Your instructions |
Work out how many lines in the material beneath contain "のときに最小値". Give only that number.

Excerpted data |

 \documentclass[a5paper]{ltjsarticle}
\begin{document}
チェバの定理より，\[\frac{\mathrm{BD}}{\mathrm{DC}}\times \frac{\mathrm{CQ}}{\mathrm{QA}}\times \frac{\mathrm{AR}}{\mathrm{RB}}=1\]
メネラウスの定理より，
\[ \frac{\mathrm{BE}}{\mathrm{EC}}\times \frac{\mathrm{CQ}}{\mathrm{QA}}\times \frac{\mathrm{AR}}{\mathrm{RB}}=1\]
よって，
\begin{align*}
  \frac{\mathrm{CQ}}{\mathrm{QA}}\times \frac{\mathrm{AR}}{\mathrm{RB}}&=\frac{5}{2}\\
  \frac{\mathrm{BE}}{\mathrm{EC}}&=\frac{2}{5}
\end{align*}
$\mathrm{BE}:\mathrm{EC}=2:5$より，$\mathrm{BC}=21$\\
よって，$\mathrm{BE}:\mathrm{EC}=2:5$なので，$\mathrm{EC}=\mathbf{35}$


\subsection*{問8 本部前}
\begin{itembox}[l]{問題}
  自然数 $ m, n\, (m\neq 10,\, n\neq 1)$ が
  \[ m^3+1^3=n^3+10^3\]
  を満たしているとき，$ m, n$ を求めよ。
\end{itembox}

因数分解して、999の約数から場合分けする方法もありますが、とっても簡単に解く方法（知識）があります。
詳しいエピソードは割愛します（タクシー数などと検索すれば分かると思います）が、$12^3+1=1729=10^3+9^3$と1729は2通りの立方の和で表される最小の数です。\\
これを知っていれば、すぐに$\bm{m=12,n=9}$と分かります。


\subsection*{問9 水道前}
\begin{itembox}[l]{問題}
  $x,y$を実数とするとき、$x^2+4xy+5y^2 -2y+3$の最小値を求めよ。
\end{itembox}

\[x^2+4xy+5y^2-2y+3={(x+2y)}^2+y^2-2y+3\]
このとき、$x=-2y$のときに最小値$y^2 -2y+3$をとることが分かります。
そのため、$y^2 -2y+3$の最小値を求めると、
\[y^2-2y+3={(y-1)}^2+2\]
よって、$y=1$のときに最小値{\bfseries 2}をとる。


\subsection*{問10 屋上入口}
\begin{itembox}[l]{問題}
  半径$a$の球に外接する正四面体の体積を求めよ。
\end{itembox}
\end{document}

Completed exercise |
2